L'Iman, grand aumônier du Sultan
«Samedi (6 juillet), dit la Presse, l'iman ou grand
aumônier du sultan, Hairoulah-Effendi, a rendu visite à Mgr Chigi, nonce du
Pape, et à Mgr l'archevêque de Paris.»
Le voyage du sultan à Paris est plus qu'un événement
politique, c'est un signe des temps, le prélude de la disparition des préjugés
religieux qui ont si longtemps élevé une barrière entre les peuples et
ensanglanté le monde. Le successeur de Mahomet venant, de son plein gré,
visiter un pays chrétien, fraternisant avec un souverain chrétien, c'eût été de
sa part, il n'y a pas encore longtemps, un acte audacieux ; aujourd'hui ce
fait semble tout naturel. Ce qui est plus significatif encore, c'est la visite
de l'iman, son grand aumônier, aux chefs de l'Église. L'initiative qu'il a
prise en cette circonstance, car l'étiquette ne l'y obligeait pas, est une
preuve du progrès des idées.
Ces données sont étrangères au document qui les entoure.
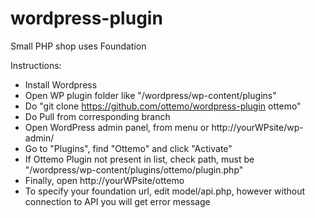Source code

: # wordpress-plugin
Small PHP shop uses Foundation


Instructions:
- Install Wordpress
- Open WP plugin folder like "/wordpress/wp-content/plugins"
- Do "git clone https://github.com/ottemo/wordpress-plugin ottemo"
- Do Pull from corresponding branch
- Open WordPress admin panel, from menu or http://yourWPsite/wp-admin/
- Go to "Plugins", find "Ottemo" and click "Activate"
- If Ottemo Plugin not present in list, check path, must be "/wordpress/wp-content/plugins/ottemo/plugin.php"
- Finally, open http://yourWPsite/ottemo
- To specify your foundation url, edit model/api.php, however without connection to API you will get error message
Les haines religieuses sont des anomalies dans le
siècle où nous sommes, et c'est d'un bon augure pour l'avenir, de voir un des
princes de la religion musulmane donner l'exemple de la tolérance et abjurer
des préventions séculaires.
Une des conséquences du progrès moral sera
certainement un jour l'unification des croyances ; elle aura lieu quand
les différents cultes reconnaîtront qu'il n'y a qu'un seul Dieu pour tous les
hommes, et qu'il est absurde et indigne de lui de se jeter l'anathème parce
qu'on ne l'adore pas de la même manière.